プロローグ
母は私が生まれて間もなく流行り病で死んだため、思いではない。父はどうしようもない人間で、私が5歳になる頃には800万Gもの借金を抱えており、その全てを私にへと押しつけどこかへと消えた。両親を早くに失った私を親戚が仕方なく預かったが、目つきが悪く不愛想で、社交性が全くなく可愛げのない私を鬱陶しく感じたのだろう。もののひと月で当時孤児院であった山奥の教会にへと私を預けた。

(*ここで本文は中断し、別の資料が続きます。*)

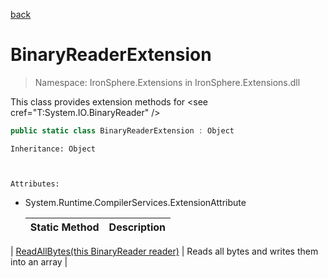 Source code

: ﻿[back](/IronSphere.Extensions/types)

# BinaryReaderExtension

> Namespace: IronSphere.Extensions in  IronSphere.Extensions.dll

This class provides extension methods for &lt;see cref=&quot;T:System.IO.BinaryReader&quot; /&gt;

```csharp
public static class BinaryReaderExtension : Object
```
    Inheritance: Object


    
    Attributes:
        
* System.Runtime.CompilerServices.ExtensionAttribute




    | Static Method | Description |
    | --- | --- |
| [ReadAllBytes(this BinaryReader reader)](BinaryReaderExtension_ReadAllBytes(BinaryReader)) | Reads all bytes and writes them into an array |
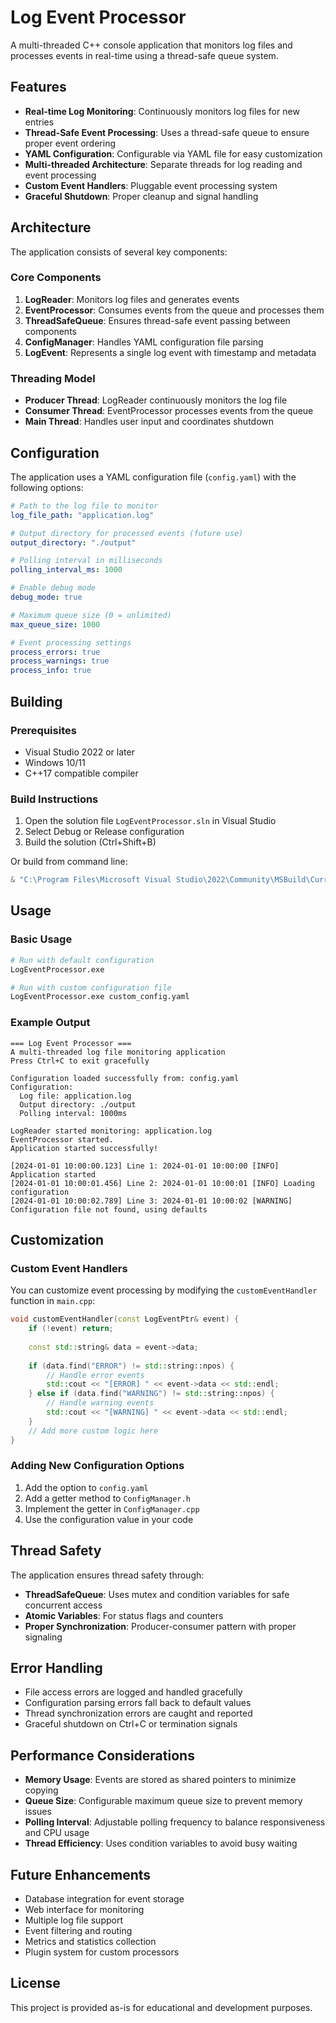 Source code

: # Log Event Processor

A multi-threaded C++ console application that monitors log files and processes events in real-time using a thread-safe queue system.

## Features

- **Real-time Log Monitoring**: Continuously monitors log files for new entries
- **Thread-Safe Event Processing**: Uses a thread-safe queue to ensure proper event ordering
- **YAML Configuration**: Configurable via YAML file for easy customization
- **Multi-threaded Architecture**: Separate threads for log reading and event processing
- **Custom Event Handlers**: Pluggable event processing system
- **Graceful Shutdown**: Proper cleanup and signal handling

## Architecture

The application consists of several key components:

### Core Components

1. **LogReader**: Monitors log files and generates events
2. **EventProcessor**: Consumes events from the queue and processes them
3. **ThreadSafeQueue**: Ensures thread-safe event passing between components
4. **ConfigManager**: Handles YAML configuration file parsing
5. **LogEvent**: Represents a single log event with timestamp and metadata

### Threading Model

- **Producer Thread**: LogReader continuously monitors the log file
- **Consumer Thread**: EventProcessor processes events from the queue
- **Main Thread**: Handles user input and coordinates shutdown

## Configuration

The application uses a YAML configuration file (`config.yaml`) with the following options:

```yaml
# Path to the log file to monitor
log_file_path: "application.log"

# Output directory for processed events (future use)
output_directory: "./output"

# Polling interval in milliseconds
polling_interval_ms: 1000

# Enable debug mode
debug_mode: true

# Maximum queue size (0 = unlimited)
max_queue_size: 1000

# Event processing settings
process_errors: true
process_warnings: true
process_info: true
```

## Building

### Prerequisites

- Visual Studio 2022 or later
- Windows 10/11
- C++17 compatible compiler

### Build Instructions

1. Open the solution file `LogEventProcessor.sln` in Visual Studio
2. Select Debug or Release configuration
3. Build the solution (Ctrl+Shift+B)

Or build from command line:

```powershell
& "C:\Program Files\Microsoft Visual Studio\2022\Community\MSBuild\Current\Bin\MSBuild.exe" LogEventProcessor.sln /p:Configuration=Debug /p:Platform=x64
```

## Usage

### Basic Usage

```bash
# Run with default configuration
LogEventProcessor.exe

# Run with custom configuration file
LogEventProcessor.exe custom_config.yaml
```

### Example Output

```
=== Log Event Processor ===
A multi-threaded log file monitoring application
Press Ctrl+C to exit gracefully

Configuration loaded successfully from: config.yaml
Configuration:
  Log file: application.log
  Output directory: ./output
  Polling interval: 1000ms

LogReader started monitoring: application.log
EventProcessor started.
Application started successfully!

[2024-01-01 10:00:00.123] Line 1: 2024-01-01 10:00:00 [INFO] Application started
[2024-01-01 10:00:01.456] Line 2: 2024-01-01 10:00:01 [INFO] Loading configuration
[2024-01-01 10:00:02.789] Line 3: 2024-01-01 10:00:02 [WARNING] Configuration file not found, using defaults
```

## Customization

### Custom Event Handlers

You can customize event processing by modifying the `customEventHandler` function in `main.cpp`:

```cpp
void customEventHandler(const LogEventPtr& event) {
    if (!event) return;
    
    const std::string& data = event->data;
    
    if (data.find("ERROR") != std::string::npos) {
        // Handle error events
        std::cout << "[ERROR] " << event->data << std::endl;
    } else if (data.find("WARNING") != std::string::npos) {
        // Handle warning events
        std::cout << "[WARNING] " << event->data << std::endl;
    }
    // Add more custom logic here
}
```

### Adding New Configuration Options

1. Add the option to `config.yaml`
2. Add a getter method to `ConfigManager.h`
3. Implement the getter in `ConfigManager.cpp`
4. Use the configuration value in your code

## Thread Safety

The application ensures thread safety through:

- **ThreadSafeQueue**: Uses mutex and condition variables for safe concurrent access
- **Atomic Variables**: For status flags and counters
- **Proper Synchronization**: Producer-consumer pattern with proper signaling

## Error Handling

- File access errors are logged and handled gracefully
- Configuration parsing errors fall back to default values
- Thread synchronization errors are caught and reported
- Graceful shutdown on Ctrl+C or termination signals

## Performance Considerations

- **Memory Usage**: Events are stored as shared pointers to minimize copying
- **Queue Size**: Configurable maximum queue size to prevent memory issues
- **Polling Interval**: Adjustable polling frequency to balance responsiveness and CPU usage
- **Thread Efficiency**: Uses condition variables to avoid busy waiting

## Future Enhancements

- Database integration for event storage
- Web interface for monitoring
- Multiple log file support
- Event filtering and routing
- Metrics and statistics collection
- Plugin system for custom processors

## License

This project is provided as-is for educational and development purposes.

その教会が魔物たちの焼き討ちになったのは9歳の頃である。教会の神父は爪の長い、獣に身体を切り刻まれ大量に血を巻き上げていた。シスターは人間と見抜きもつかない、豚の顔を持つ醜悪で巨体なモンスターに身体を好きなように弄ばれたあと、動かなくなってしまった。私と共に育った他の子供たちは、斬殺、焼殺、刺殺、ありとあらゆる殺され方をして命を散らしていった。恐らく私以外で生き残った子供は一人としていないだろう。
私はその時ちょうど近くを通った屈強の男に助けられ、命からがらその教会を逃げ出した。
私を助けた男は、とてつもなく強かった。私をもちあげた腕はがっしりとしており逞しく、大地を蹴り歩くその足はまるで丸太のように太く、当時下から見た彼はまるで巨人に見えた。彼が一太刀剣を振るえば、空気が裂け魔物は刃に触れてもいないのにも関わらず、その衝撃のみで肉片を散らし、彼が火の魔法を唱えれば敵は骨すら残さず炭となった。
私は人間よりも優れた力を持つ魔物が蔓延るこの世界で生きていくには、強くならなければならないと思った。
故に彼を師として、この世界で一人でも生きていけるよう、あらゆることを学んだ。
生きていくために必要な知識、力を身に着けた私は、彼から独立し、この広い世界を歩いて回った。
ちょうど、それから5年の月日が経った頃であっただろうか。魔王討伐を掲げ旅に出た、百戦錬磨たる強さを誇る勇者が、死んだという話を聞いたのは・・・。